Выбрать главу

«Кто ты? Что ты? Кто ты? Что ты?..»

И лежу я, околдован…

И. Анненский
Кто ты? Что ты? Кто ты? Что ты? Это тикают часы. Философские заботы, Жизни детские азы.
Городского неба розов Полог в сумерках ночных. А исканий и запросов Я не знаю никаких.
Роковых перерождений, Переломов, катастроф, Вековых нагромождений Установок и основ.
Но часы меня смущают, Отмахнуться не дают. Кто ты? Что ты? — повторяют, Кто ты? Что ты? — пристают.
И сижу я, зачарован Их вопроса прямотой. Кто же знает, кто он, что он? Шопенгауэр, Толстой?
Не запнутся, не споткнутся, Им не стыдно, не смешно. Циферблат у них, как блюдце, И во тьме блестит оно.
Я их в комнату другую, Под шумок перенесу: Пусть там тикают впустую, — От тоски себя спасу.

«Я даже ручку дверную люблю…»

Я даже ручку дверную люблю, Медную, желтую, скользкую ручку. Вот обопрусь на нее, надавлю, Что ж говорить про звезду или тучку!
Жест машинальный, когда спохвачусь, Словно на нем себя, быстром, поймаю, Чуден, как будто я сам себе снюсь, Как на земле оказался, не знаю.
Комната, облако, стол и тетрадь, Радости, горести, окна и двери… Смысл? Я не знаю, по правде сказать, Так ли он нужен мне? Я не уверен.

«Эти трое любуются первой ласточкой…»

Эти трое любуются первой ласточкой: Муж с бородкою, юноша и подросток. Это лучше, чем воинский быт палаточный, Даже эпос троянский, такой громоздкий!
Что за чудная ваза краснофигурная! Где суровость, безжалостность и свирепость? Солнце чудится, видится даль лазурная. Вообще это лирика, а не эпос!
И каким же сиянием вся пропитана, И какую простую несет идею! И как будто она на меня рассчитана, Что когда-нибудь я залюбуюсь ею.

«Душа — элизиум теней и хочет быть звездой…»

Душа — элизиум теней и хочет быть звездой, Но звезды знают ли о ней в ее тоске земной? Они горят мильоны лет, быть может, потому, Что о душе и речи нет у спрятанных во тьму.
Но, может быть, во тьме ночной, в сиянье неземном Звезда б хотела быть душой, омытой летним днем, И в хладной вечности своей, среди надмирной тьмы, Раскрыв объятья для теней, быть смертною, как мы.
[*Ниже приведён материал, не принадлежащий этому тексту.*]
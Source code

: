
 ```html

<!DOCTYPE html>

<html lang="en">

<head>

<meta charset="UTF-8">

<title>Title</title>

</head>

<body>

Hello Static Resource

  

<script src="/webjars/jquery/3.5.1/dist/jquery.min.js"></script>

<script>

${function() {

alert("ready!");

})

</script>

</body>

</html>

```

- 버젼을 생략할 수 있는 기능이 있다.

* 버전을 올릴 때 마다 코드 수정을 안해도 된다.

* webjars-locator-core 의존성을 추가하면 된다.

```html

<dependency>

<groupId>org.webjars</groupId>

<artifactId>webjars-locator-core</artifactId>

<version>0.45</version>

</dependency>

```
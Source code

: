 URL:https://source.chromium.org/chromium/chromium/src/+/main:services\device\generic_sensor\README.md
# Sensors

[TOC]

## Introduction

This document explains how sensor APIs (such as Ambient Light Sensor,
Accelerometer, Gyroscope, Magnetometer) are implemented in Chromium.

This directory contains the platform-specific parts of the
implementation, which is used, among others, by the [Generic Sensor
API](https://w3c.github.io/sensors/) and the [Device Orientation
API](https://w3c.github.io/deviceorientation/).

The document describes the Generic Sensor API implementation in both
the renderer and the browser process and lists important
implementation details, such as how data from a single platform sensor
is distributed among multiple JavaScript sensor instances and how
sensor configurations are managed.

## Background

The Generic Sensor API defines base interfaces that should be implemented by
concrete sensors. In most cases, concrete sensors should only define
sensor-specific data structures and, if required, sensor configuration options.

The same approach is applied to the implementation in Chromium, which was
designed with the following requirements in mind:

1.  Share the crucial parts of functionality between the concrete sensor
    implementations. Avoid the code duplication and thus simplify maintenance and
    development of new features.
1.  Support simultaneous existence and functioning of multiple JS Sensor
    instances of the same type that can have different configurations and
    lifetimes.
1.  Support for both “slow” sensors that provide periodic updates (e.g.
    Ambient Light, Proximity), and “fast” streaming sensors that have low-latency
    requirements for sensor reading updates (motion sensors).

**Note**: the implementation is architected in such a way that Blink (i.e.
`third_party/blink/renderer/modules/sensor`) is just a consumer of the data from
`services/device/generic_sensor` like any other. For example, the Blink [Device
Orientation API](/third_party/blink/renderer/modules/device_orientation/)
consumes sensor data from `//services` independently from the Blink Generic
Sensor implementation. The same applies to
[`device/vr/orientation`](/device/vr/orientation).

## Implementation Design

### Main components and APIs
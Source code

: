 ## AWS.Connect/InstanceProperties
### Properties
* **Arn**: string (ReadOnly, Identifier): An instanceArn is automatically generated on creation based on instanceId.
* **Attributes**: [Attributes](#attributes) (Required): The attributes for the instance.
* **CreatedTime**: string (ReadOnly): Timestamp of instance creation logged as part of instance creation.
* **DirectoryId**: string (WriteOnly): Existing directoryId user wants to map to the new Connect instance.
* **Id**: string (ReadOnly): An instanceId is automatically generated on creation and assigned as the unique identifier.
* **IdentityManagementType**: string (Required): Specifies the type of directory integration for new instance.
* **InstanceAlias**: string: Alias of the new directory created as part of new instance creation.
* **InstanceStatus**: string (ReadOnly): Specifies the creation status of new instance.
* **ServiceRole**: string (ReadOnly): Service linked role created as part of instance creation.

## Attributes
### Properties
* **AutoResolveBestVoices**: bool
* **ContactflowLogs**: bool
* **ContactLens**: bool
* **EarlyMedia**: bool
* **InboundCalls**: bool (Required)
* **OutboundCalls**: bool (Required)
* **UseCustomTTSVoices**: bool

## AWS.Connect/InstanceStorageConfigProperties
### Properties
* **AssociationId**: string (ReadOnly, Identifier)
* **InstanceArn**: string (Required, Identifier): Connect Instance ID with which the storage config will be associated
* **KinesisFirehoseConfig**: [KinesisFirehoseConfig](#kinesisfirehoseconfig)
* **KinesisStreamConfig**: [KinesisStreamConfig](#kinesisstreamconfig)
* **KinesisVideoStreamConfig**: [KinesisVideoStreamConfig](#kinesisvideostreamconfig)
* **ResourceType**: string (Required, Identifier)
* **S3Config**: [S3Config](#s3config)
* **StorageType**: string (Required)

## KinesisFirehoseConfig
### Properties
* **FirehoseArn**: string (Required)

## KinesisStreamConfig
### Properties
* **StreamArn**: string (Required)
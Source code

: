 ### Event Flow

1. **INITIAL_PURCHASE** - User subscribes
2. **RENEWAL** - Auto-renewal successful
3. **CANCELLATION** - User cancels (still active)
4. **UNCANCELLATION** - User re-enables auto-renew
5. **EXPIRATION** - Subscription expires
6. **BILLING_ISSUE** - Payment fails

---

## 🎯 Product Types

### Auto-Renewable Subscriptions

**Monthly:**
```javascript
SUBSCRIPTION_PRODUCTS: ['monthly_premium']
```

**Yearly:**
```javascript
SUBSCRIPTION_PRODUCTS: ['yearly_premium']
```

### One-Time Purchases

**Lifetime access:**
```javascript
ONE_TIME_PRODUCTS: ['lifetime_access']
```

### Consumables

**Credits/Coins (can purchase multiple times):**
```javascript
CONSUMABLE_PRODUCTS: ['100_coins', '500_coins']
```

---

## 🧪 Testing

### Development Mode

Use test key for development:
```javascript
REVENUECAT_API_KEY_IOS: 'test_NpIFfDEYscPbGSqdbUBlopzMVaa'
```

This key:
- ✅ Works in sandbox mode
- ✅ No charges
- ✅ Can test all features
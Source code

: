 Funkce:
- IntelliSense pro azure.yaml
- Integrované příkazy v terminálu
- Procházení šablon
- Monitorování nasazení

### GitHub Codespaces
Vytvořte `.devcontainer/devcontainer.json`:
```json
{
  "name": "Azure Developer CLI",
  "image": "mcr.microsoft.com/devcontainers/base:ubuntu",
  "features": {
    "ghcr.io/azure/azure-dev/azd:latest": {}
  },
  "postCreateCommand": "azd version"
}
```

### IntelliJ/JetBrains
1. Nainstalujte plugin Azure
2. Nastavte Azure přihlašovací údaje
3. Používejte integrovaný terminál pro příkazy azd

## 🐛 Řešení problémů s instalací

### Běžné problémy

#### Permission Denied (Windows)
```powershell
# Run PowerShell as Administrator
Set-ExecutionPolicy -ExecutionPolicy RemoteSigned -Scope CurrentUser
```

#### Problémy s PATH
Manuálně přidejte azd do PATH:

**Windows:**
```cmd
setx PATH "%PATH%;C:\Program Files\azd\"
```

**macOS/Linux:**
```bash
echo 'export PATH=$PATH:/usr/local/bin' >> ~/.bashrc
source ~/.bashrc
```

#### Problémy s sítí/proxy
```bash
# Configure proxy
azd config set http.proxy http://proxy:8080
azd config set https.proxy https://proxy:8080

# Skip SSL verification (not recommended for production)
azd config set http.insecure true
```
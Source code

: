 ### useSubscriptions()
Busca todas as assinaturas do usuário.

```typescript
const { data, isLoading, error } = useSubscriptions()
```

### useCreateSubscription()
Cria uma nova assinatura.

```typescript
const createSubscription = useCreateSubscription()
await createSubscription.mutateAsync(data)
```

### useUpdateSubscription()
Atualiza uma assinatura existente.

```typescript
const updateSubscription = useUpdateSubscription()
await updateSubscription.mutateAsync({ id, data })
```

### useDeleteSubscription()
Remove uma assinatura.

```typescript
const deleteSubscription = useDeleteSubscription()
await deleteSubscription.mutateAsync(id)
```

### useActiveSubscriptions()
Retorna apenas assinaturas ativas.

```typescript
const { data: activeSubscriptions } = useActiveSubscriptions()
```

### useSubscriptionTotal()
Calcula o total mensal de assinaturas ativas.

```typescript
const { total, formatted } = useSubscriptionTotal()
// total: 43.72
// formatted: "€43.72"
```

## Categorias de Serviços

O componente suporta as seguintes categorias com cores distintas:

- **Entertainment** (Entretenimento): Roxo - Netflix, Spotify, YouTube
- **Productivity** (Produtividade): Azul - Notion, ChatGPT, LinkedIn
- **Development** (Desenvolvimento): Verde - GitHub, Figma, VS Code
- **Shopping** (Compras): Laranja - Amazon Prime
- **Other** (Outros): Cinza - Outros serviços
«Утром тихо, чтобы спящую…»

Утром тихо, чтобы спящую Мне тебя не разбудить, Я встаю и дверь скрипящую Пробую уговорить Обойтись без скрипа лишнего, И на цыпочках, как вор, Может быть, смеша Всевышнего, Выбираюсь в коридор.
Есть в моем печальном опыте Знанье горестное. Вот, Так и есть: в соседней комнате На столе записка ждет: «Провела полночи с книжкою, Не могла никак уснуть. Постарайся утром мышкою Быть. Не звякни чем-нибудь».
Спи, не звякну. Все движения Отработаны, шаги, Как церковное служение, Не забыты пустяки, Всё обдумано и взвешено, Не должно ничто упасть. Спи. К любви печаль подмешена, Страх, а думают, что страсть.

«Мы в постели лежим, а в Чегеме шумит водопад…»

Мы в постели лежим, а в Чегеме шумит водопад. Мы на кухне сидим, а в Чегеме шумит водопад, Мы на службу идем, а в Чегеме шумит водопад, Мы гуляем вдвоем, а в Чегеме шумит водопад.
Распиваем вино, а в Чегеме шумит водопад. Открываем окно, а в Чегеме шумит водопад. Мы читаем стихи, а в Чегеме шумит водопад. Мы заходим в архив, а в Чегеме шумит водопад.